In other words, overflow in the unsigned subtraction c = a - b happens whenever:

  1. the msb of a is 0 and that of b is 1;
  2. or the msb of a is 0 and that of c is 1;
  3. or the msb of b is 1 and that of c is also 1.

Subtracting 247 - 135 = 112 is clearly not overflow, since 247 is larger than 135. Applying the rules above, A = 1, B = 0 and C = 0. The 1 1 0 row of the table has a 0 in the V column: no overflow.

0
Dragoslav Marinica On

Long story short, this is what happens when you have:

unsigned char n = 255; /* highest possible value for an unsigned char */

n = n + 1; /* now n is "overflowing" (although the terminology is not correct) to 0 */
printf("overflow: 255 + 1 = %u\n", n);
   
n = n - 1; /* n will now "underflow" from 0 to 255; */
printf("underflow: 0 - 1 = %u\n", n);
   
n *= 2; /* n will now be (255 * 2) % 256 = 254; 
        /* when the result is too high, modulo with 2 to the power of 8 is used */ 
        /* for an 8 bit variable such as unsigned char; */
printf("large overflow: 255 * 2 = %u\n", n);   
   
n = n * (-2) + 100; /* n should now be -408 which is 104 in terms of unsigned char. */
                       /* (Logic is this: 408 % 256 = 152; 256 - 152 = 104) */
printf("large underflow: 255 * 2 = %u\n", n);

The result of that is (compiled with gcc 11.1, flags -Wall -Wextra -std=c99):

overflow: 255 + 1 = 0
underflow: 0 - 1 = 255
large overflow: 255 * 2 = 254
large underflow: 255 * 2 = 104

Now the scientific version: The comments above represent just a mathematical model of what is going on.

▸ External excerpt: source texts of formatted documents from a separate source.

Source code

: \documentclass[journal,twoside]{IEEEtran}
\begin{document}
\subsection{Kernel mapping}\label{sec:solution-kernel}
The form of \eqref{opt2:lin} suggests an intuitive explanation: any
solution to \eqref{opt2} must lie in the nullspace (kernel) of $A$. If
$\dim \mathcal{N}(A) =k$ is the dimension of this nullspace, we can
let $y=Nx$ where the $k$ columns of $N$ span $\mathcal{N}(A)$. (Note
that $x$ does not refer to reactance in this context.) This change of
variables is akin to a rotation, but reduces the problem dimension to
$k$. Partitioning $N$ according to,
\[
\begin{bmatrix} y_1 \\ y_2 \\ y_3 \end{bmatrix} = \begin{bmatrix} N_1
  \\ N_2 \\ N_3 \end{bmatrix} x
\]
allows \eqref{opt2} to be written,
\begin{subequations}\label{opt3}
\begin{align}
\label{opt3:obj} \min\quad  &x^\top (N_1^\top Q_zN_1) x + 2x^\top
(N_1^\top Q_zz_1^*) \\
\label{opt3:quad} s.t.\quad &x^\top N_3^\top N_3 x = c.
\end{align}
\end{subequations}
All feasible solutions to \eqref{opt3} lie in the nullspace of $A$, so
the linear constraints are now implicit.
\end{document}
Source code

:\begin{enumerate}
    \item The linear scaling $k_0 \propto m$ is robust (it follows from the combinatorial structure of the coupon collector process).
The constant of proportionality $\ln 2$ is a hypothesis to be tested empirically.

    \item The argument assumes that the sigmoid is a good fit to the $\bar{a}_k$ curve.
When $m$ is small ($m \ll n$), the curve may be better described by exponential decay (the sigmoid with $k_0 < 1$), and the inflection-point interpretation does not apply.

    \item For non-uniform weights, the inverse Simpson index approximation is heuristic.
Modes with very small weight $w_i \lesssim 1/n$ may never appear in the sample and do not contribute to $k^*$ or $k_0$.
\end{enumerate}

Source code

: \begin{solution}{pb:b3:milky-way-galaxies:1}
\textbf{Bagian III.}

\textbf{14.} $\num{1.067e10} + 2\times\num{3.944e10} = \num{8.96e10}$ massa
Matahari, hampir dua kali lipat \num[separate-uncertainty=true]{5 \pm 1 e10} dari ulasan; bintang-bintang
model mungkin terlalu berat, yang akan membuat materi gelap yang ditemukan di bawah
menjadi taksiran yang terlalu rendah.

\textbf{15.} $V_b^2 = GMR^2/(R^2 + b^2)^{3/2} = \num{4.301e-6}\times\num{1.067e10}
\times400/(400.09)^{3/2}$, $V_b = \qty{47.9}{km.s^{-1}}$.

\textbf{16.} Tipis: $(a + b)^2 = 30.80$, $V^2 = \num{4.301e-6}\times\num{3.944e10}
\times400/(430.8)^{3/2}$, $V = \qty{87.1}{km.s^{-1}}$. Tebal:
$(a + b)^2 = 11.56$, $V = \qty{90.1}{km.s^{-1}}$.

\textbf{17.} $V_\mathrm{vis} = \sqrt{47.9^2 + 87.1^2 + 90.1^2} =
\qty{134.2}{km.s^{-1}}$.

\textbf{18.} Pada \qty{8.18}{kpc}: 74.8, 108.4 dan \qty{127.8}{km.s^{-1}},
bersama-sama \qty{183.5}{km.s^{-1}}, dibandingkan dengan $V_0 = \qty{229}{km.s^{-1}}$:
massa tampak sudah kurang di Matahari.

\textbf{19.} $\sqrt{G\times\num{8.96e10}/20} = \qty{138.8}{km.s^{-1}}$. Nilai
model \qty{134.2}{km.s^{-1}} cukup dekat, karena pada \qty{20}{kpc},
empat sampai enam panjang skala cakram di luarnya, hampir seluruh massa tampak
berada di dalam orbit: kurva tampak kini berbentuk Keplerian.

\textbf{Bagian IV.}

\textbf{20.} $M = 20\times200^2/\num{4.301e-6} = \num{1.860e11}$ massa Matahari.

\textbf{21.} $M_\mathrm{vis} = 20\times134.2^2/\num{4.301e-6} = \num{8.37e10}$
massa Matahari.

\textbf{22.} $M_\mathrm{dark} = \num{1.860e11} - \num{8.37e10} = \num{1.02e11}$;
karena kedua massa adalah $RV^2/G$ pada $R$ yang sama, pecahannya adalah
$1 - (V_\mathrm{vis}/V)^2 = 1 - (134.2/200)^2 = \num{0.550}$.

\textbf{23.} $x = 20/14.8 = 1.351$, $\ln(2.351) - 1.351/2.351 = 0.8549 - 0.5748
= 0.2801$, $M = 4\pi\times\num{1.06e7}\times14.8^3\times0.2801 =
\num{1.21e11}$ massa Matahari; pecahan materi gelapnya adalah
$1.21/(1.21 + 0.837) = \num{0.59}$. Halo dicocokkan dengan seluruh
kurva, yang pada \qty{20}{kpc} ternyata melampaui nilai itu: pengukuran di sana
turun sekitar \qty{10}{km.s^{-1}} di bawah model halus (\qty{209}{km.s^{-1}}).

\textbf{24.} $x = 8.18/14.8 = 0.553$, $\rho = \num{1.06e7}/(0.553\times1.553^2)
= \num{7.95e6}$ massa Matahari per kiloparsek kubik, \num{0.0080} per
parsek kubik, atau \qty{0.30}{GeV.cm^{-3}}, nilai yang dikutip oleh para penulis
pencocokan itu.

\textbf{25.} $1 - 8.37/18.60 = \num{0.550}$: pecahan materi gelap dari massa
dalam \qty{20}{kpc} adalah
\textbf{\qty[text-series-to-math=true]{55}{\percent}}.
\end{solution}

To better understand what is actually happening, the following rules apply:

  1. Integer promotion:

Integer types smaller than int are promoted when an operation is performed on them. If all values of the original type can be represented as an int, the value of the smaller type is converted to an int; otherwise, it is converted to an unsigned int.

So what actually happens in memory when the computer does n = 255; n = n + 1; is this: First, the right side is evaluated as an int (signed), because the result fits in a signed int according to the rule of integer promotion. So the right side of the expression becomes in binary: 0b00000000000000000000000011111111 + 0b00000000000000000000000000000001 = 0b00000000000000000000000100000000 (a 32 bit int).

  1. Truncation

The 32-bit int loses the most significant 24 bits when being assigned back to an 8-bit number.

So, when 0b00000000000000000000000100000000 is assigned to variable n, which is an unsigned char, the 32-bit value is truncated to an 8-bit value (only the right-most 8 bits are copied) => n becomes 0b00000000.

The same thing happens for each operation. The expression on the right side evaluates to a signed int, than it is truncated to 8 bits.